Pharmaceutical Interventions for the Management of No-Reflow

Tim A. Fischell, MD

J Invasive Cardiol. 2008;20(7):374-379. 

In This Article


A retrospective study demonstrated that IC verapamil improved TIMI flow grade in 89% of no-reflow patients following PCI and markedly improved TFC (from 91 ± 56 to 38 ± 21 frames, p <0.001).[10] Pretreatment verapamil administered to 10 patients undergoing PCI of saphenous vein grafts was associated with a nonsignificantly reduced incidence of no-reflow vs. no pretreatment. Flow rate in the vessel as assessed by TFC was significantly faster in pretreated patients (p = 0.016), suggestive of increased perfusion and reduced downstream resistance.45 In a prospective investigation, intragraft verapamil for no-reflow associated with angioscopy, extraction atherectomy, balloon angioplasty or stent implantation in degenerated SVG lesions resulted in significant improvement in flow in all instances (TIMI flow grade 1.4 ± 0.8 before, to 2.8 ± 0.5 after verapamil, p <0.001). TIMI 3 flow was reestablished in 88% of episodes. In contrast, intragraft nitroglycerin alone had no relevant effects on TIMI flow.[46] IC verapamil reversed no-reflow in a consecutive series of 212 direct or rescue stent deployment for infarction. Twenty-three (10.8%) patients developed no-reflow.

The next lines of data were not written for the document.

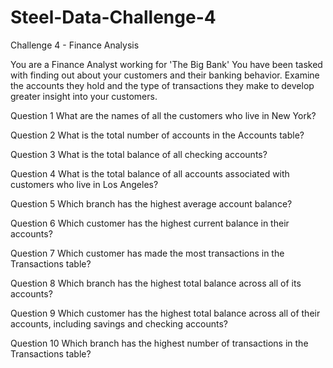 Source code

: # Steel-Data-Challenge-4
Challenge 4 - Finance Analysis

You are a Finance Analyst working for 'The Big Bank'
You have been tasked with finding out about your customers and their banking behavior. Examine the accounts they hold and the type of transactions they make to develop greater insight into your customers.

Question 1 What are the names of all the customers who live in New York?

Question 2 What is the total number of accounts in the Accounts table?

Question 3 What is the total balance of all checking accounts?

Question 4 What is the total balance of all accounts associated with customers who live in Los Angeles?

Question 5 Which branch has the highest average account balance?

Question 6 Which customer has the highest current balance in their accounts?

Question 7 Which customer has made the most transactions in the Transactions table?

Question 8 Which branch has the highest total balance across all of its accounts?

Question 9 Which customer has the highest total balance across all of their accounts, including savings and checking accounts?

Question 10 Which branch has the highest number of transactions in the Transactions table?
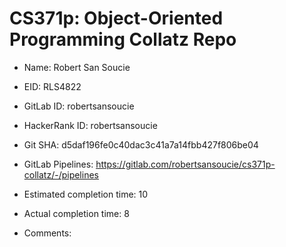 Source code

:# CS371p: Object-Oriented Programming Collatz Repo

* Name: Robert San Soucie

* EID: RLS4822

* GitLab ID: robertsansoucie

* HackerRank ID: robertsansoucie

* Git SHA: d5daf196fe0c40dac3c41a7a14fbb427f806be04

* GitLab Pipelines: https://gitlab.com/robertsansoucie/cs371p-collatz/-/pipelines 

* Estimated completion time: 10

* Actual completion time: 8

* Comments: 
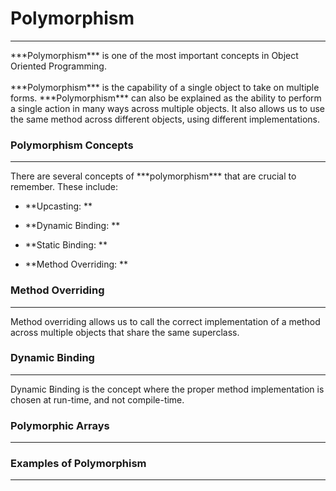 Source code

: # Polymorphism
<hr>
***Polymorphism*** is one of the most important concepts in Object Oriented Programming.
<br>
<br>
***Polymorphism*** is the capability of a single object to take on multiple forms. ***Polymorphism*** can also be explained as the ability to perform a single action in many ways across multiple objects. It also allows us to use the same method across different objects, using different implementations. 

### Polymorphism Concepts
<hr>
There are several concepts of ***polymorphism*** that are crucial to remember. These include:

- **Upcasting: **

- **Dynamic Binding: **

- **Static Binding: **

- **Method Overriding: **

### Method Overriding
<hr>
Method overriding allows us to call the correct implementation of a method across multiple objects that share the same superclass.

### Dynamic Binding
<hr>
Dynamic Binding is the concept where the proper method implementation is chosen at run-time, and not compile-time.

### Polymorphic Arrays
<hr>

### Examples of Polymorphism
<hr>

Verapamil reduced TFC from 56 ± 9 frames to 24 ± 4, a significant change versus controls (p <0.001). TIMI flow grade 3 was restored in 65% of instances. Verapamil was associated with intermittent atrioventricular block in 3 patients.[47] Finally, in a randomized, comparative, placebo-controlled study of IC verapamil, adenosine or placebo administered immediately after PCI, both verapamil and adenosine significantly improved coronary flow, although 18% of patients receiving verapamil developed heart block.[35] Diltiazem. A retrospective series of 24 case reports indicated that IC diltiazem may be effective in reversing no-reflow associated with PCI of native arteries or grafts. Fifteen of the 24 patients in this series were severely symptomatic due to TIMI flow grade 0 or 1, requiring support with aramine, atropine or temporary pacing, and showed no improvement with IC nitroglycerin. Administration of IC diltiazem boluses led to prompt clinical and angiographic improvement in flow grade in most patients and was well tolerated.[48]